Stored data
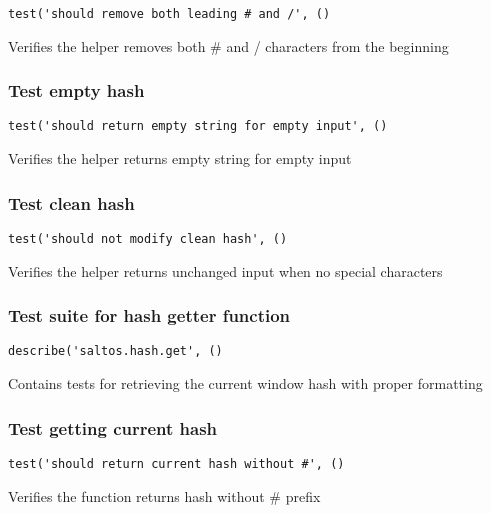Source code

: \documentclass[a4paper]{article}
\begin{document}
\begin{lstlisting}
test('should remove both leading # and /', ()
\end{lstlisting}

Verifies the helper removes both \# and / characters from the beginning

\hypertarget{toc196}{}
\subsubsection{Test empty hash}

\begin{lstlisting}
test('should return empty string for empty input', ()
\end{lstlisting}

Verifies the helper returns empty string for empty input

\hypertarget{toc197}{}
\subsubsection{Test clean hash}

\begin{lstlisting}
test('should not modify clean hash', ()
\end{lstlisting}

Verifies the helper returns unchanged input when no special characters

\hypertarget{toc198}{}
\subsubsection{Test suite for hash getter function}

\begin{lstlisting}
describe('saltos.hash.get', ()
\end{lstlisting}

Contains tests for retrieving the current window hash
with proper formatting

\hypertarget{toc199}{}
\subsubsection{Test getting current hash}

\begin{lstlisting}
test('should return current hash without #', ()
\end{lstlisting}

Verifies the function returns hash without \# prefix

\hypertarget{toc200}{}
\end{document}
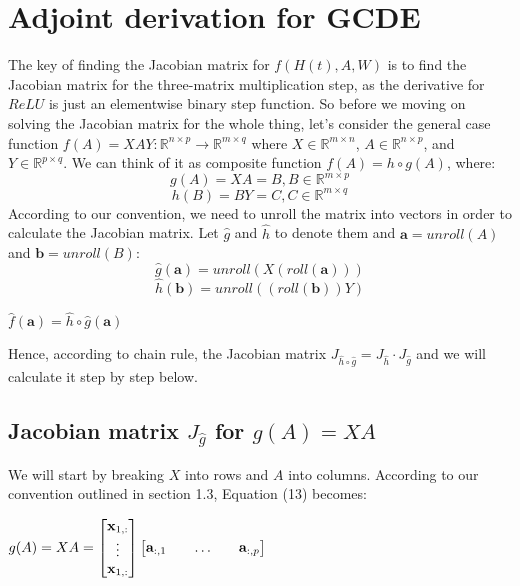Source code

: \documentclass{article}
\begin{document}
\section{Adjoint derivation for GCDE}
The key of finding the Jacobian matrix for $f(H(t), A, W)$ is to find the Jacobian matrix for the three-matrix multiplication step, as the derivative for $ReLU$ is just an elementwise binary step function. So before we moving on solving the Jacobian matrix for the whole thing, let's consider the general case function $f(A) = XAY: \mathbb{R}^{n\times p}  \rightarrow \mathbb{R}^{m\times q}$ where $X\in\mathbb{R}^{m\times n}$, $A\in\mathbb{R}^{n\times p}$, and $Y\in\mathbb{R}^{p\times q}$. We can think of it as composite function $f(A) = h\circ g(A)$, where:
\begin{equation}
    g(A) = XA = B, B\in\mathbb{R}^{m\times p}
\end{equation}
\begin{equation}
h(B) = BY = C, C\in\mathbb{R}^{m\times q}
\end{equation}
According to our convention, we need to unroll the matrix into vectors in order to calculate the Jacobian matrix. Let $\widehat{g}$ and $\widehat{h}$ to denote them and $\mathbf{a} = unroll(A)$ and $\mathbf{b} = unroll(B)$:
\begin{equation}
\widehat{g}(\mathbf{a}) = unroll(X(roll(\mathbf{a})))
\end{equation}
\begin{equation}
\widehat{h}(\mathbf{b}) = unroll((roll(\mathbf{b}))Y)\end{equation}
\begin{center}
    $\widehat{f}(\mathbf{a}) = \widehat{h}\circ\widehat{g}(\mathbf{a})$
\end{center}
Hence, according to chain rule, the Jacobian matrix $J_{\widehat{h}\circ\widehat{g}} = J_{\widehat{h}}\cdot J_{\widehat{g}}$ and we will calculate it step by step below.

\subsection{Jacobian matrix $J_{\widehat{g}}$ for $g(A)=XA$}
We will start by breaking $X$ into rows and $A$ into columns. According to our convention outlined in section 1.3, Equation (13) becomes:

\begin{center}$g(A) = XA = \begin{bmatrix} \mathbf{x}_{1,:} \\ \vdots \\ \mathbf{x}_{1,:} \end{bmatrix} \begin{bmatrix} \mathbf{a}_{:,1} && \hdots && \mathbf{a}_{:,p} \end{bmatrix} \\$
\end{center}
\end{document}
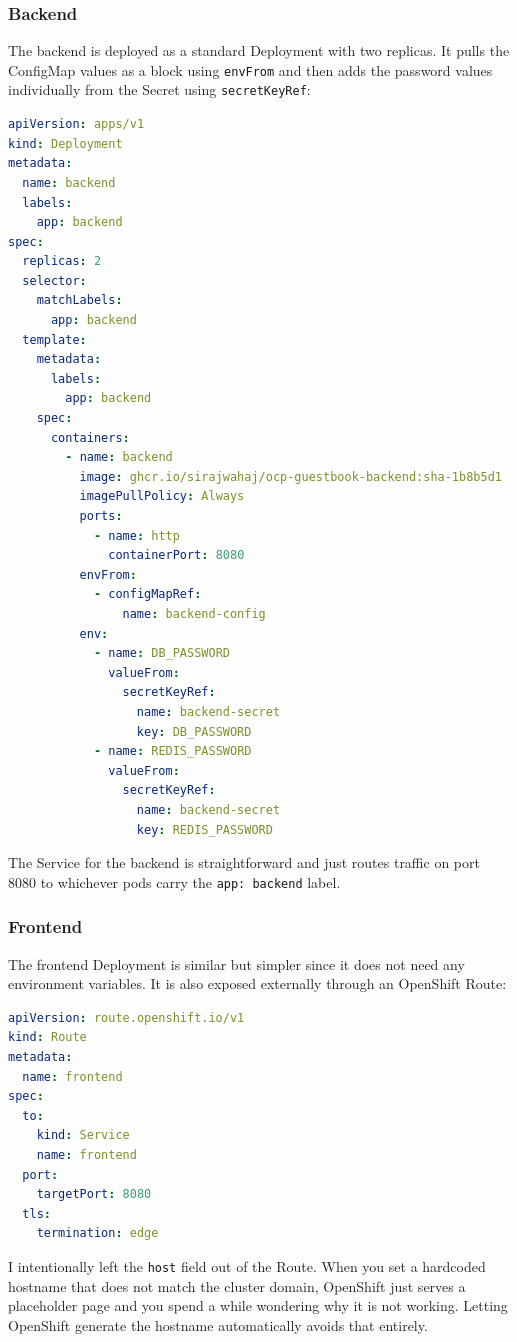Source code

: \subsubsection{Backend}

The backend is deployed as a standard Deployment with two replicas. It pulls the
ConfigMap values as a block using \texttt{envFrom} and then adds the password values
individually from the Secret using \texttt{secretKeyRef}:

\begin{lstlisting}[language=yaml]
apiVersion: apps/v1
kind: Deployment
metadata:
  name: backend
  labels:
    app: backend
spec:
  replicas: 2
  selector:
    matchLabels:
      app: backend
  template:
    metadata:
      labels:
        app: backend
    spec:
      containers:
        - name: backend
          image: ghcr.io/sirajwahaj/ocp-guestbook-backend:sha-1b8b5d1
          imagePullPolicy: Always
          ports:
            - name: http
              containerPort: 8080
          envFrom:
            - configMapRef:
                name: backend-config
          env:
            - name: DB_PASSWORD
              valueFrom:
                secretKeyRef:
                  name: backend-secret
                  key: DB_PASSWORD
            - name: REDIS_PASSWORD
              valueFrom:
                secretKeyRef:
                  name: backend-secret
                  key: REDIS_PASSWORD
\end{lstlisting}

The Service for the backend is straightforward and just routes traffic on port 8080 to
whichever pods carry the \texttt{app: backend} label.

\subsubsection{Frontend}

The frontend Deployment is similar but simpler since it does not need any environment
variables. It is also exposed externally through an OpenShift Route:

\begin{lstlisting}[language=yaml]
apiVersion: route.openshift.io/v1
kind: Route
metadata:
  name: frontend
spec:
  to:
    kind: Service
    name: frontend
  port:
    targetPort: 8080
  tls:
    termination: edge
\end{lstlisting}

I intentionally left the \texttt{host} field out of the Route. When you set a hardcoded
hostname that does not match the cluster domain, OpenShift just serves a placeholder
page and you spend a while wondering why it is not working. Letting OpenShift generate
the hostname automatically avoids that entirely.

*Brief*.
Please restate each entry exactly, but drop any picture it holds.

*Answer to this exercise*.
Source code

: \documentclass[a4paper]{article}
\begin{document}
\begin{lstlisting}
test('should remove both leading # and /', ()
\end{lstlisting}

Verifies the helper removes both \# and / characters from the beginning

\hypertarget{toc196}{}
\subsubsection{Test empty hash}

\begin{lstlisting}
test('should return empty string for empty input', ()
\end{lstlisting}

Verifies the helper returns empty string for empty input

\hypertarget{toc197}{}
\subsubsection{Test clean hash}

\begin{lstlisting}
test('should not modify clean hash', ()
\end{lstlisting}

Verifies the helper returns unchanged input when no special characters

\hypertarget{toc198}{}
\subsubsection{Test suite for hash getter function}

\begin{lstlisting}
describe('saltos.hash.get', ()
\end{lstlisting}

Contains tests for retrieving the current window hash
with proper formatting

\hypertarget{toc199}{}
\subsubsection{Test getting current hash}

\begin{lstlisting}
test('should return current hash without #', ()
\end{lstlisting}

Verifies the function returns hash without \# prefix

\hypertarget{toc200}{}
\end{document}
Source code

: \documentclass{article}
\begin{document}
\section{Adjoint derivation for GCDE}
The key of finding the Jacobian matrix for $f(H(t), A, W)$ is to find the Jacobian matrix for the three-matrix multiplication step, as the derivative for $ReLU$ is just an elementwise binary step function. So before we moving on solving the Jacobian matrix for the whole thing, let's consider the general case function $f(A) = XAY: \mathbb{R}^{n\times p}  \rightarrow \mathbb{R}^{m\times q}$ where $X\in\mathbb{R}^{m\times n}$, $A\in\mathbb{R}^{n\times p}$, and $Y\in\mathbb{R}^{p\times q}$. We can think of it as composite function $f(A) = h\circ g(A)$, where:
\begin{equation}
    g(A) = XA = B, B\in\mathbb{R}^{m\times p}
\end{equation}
\begin{equation}
h(B) = BY = C, C\in\mathbb{R}^{m\times q}
\end{equation}
According to our convention, we need to unroll the matrix into vectors in order to calculate the Jacobian matrix. Let $\widehat{g}$ and $\widehat{h}$ to denote them and $\mathbf{a} = unroll(A)$ and $\mathbf{b} = unroll(B)$:
\begin{equation}
\widehat{g}(\mathbf{a}) = unroll(X(roll(\mathbf{a})))
\end{equation}
\begin{equation}
\widehat{h}(\mathbf{b}) = unroll((roll(\mathbf{b}))Y)\end{equation}
\begin{center}
    $\widehat{f}(\mathbf{a}) = \widehat{h}\circ\widehat{g}(\mathbf{a})$
\end{center}
Hence, according to chain rule, the Jacobian matrix $J_{\widehat{h}\circ\widehat{g}} = J_{\widehat{h}}\cdot J_{\widehat{g}}$ and we will calculate it step by step below.

\subsection{Jacobian matrix $J_{\widehat{g}}$ for $g(A)=XA$}
We will start by breaking $X$ into rows and $A$ into columns. According to our convention outlined in section 1.3, Equation (13) becomes:

\begin{center}$g(A) = XA = \begin{bmatrix} \mathbf{x}_{1,:} \\ \vdots \\ \mathbf{x}_{1,:} \end{bmatrix} \begin{bmatrix} \mathbf{a}_{:,1} && \hdots && \mathbf{a}_{:,p} \end{bmatrix} \\$
\end{center}
\end{document}
Source code

: \subsubsection{Backend}

The backend is deployed as a standard Deployment with two replicas. It pulls the
ConfigMap values as a block using \texttt{envFrom} and then adds the password values
individually from the Secret using \texttt{secretKeyRef}:

\begin{lstlisting}[language=yaml]
apiVersion: apps/v1
kind: Deployment
metadata:
  name: backend
  labels:
    app: backend
spec:
  replicas: 2
  selector:
    matchLabels:
      app: backend
  template:
    metadata:
      labels:
        app: backend
    spec:
      containers:
        - name: backend
          image: ghcr.io/sirajwahaj/ocp-guestbook-backend:sha-1b8b5d1
          imagePullPolicy: Always
          ports:
            - name: http
              containerPort: 8080
          envFrom:
            - configMapRef:
                name: backend-config
          env:
            - name: DB_PASSWORD
              valueFrom:
                secretKeyRef:
                  name: backend-secret
                  key: DB_PASSWORD
            - name: REDIS_PASSWORD
              valueFrom:
                secretKeyRef:
                  name: backend-secret
                  key: REDIS_PASSWORD
\end{lstlisting}

The Service for the backend is straightforward and just routes traffic on port 8080 to
whichever pods carry the \texttt{app: backend} label.

\subsubsection{Frontend}

The frontend Deployment is similar but simpler since it does not need any environment
variables. It is also exposed externally through an OpenShift Route:

\begin{lstlisting}[language=yaml]
apiVersion: route.openshift.io/v1
kind: Route
metadata:
  name: frontend
spec:
  to:
    kind: Service
    name: frontend
  port:
    targetPort: 8080
  tls:
    termination: edge
\end{lstlisting}

I intentionally left the \texttt{host} field out of the Route. When you set a hardcoded
hostname that does not match the cluster domain, OpenShift just serves a placeholder
page and you spend a while wondering why it is not working. Letting OpenShift generate
the hostname automatically avoids that entirely.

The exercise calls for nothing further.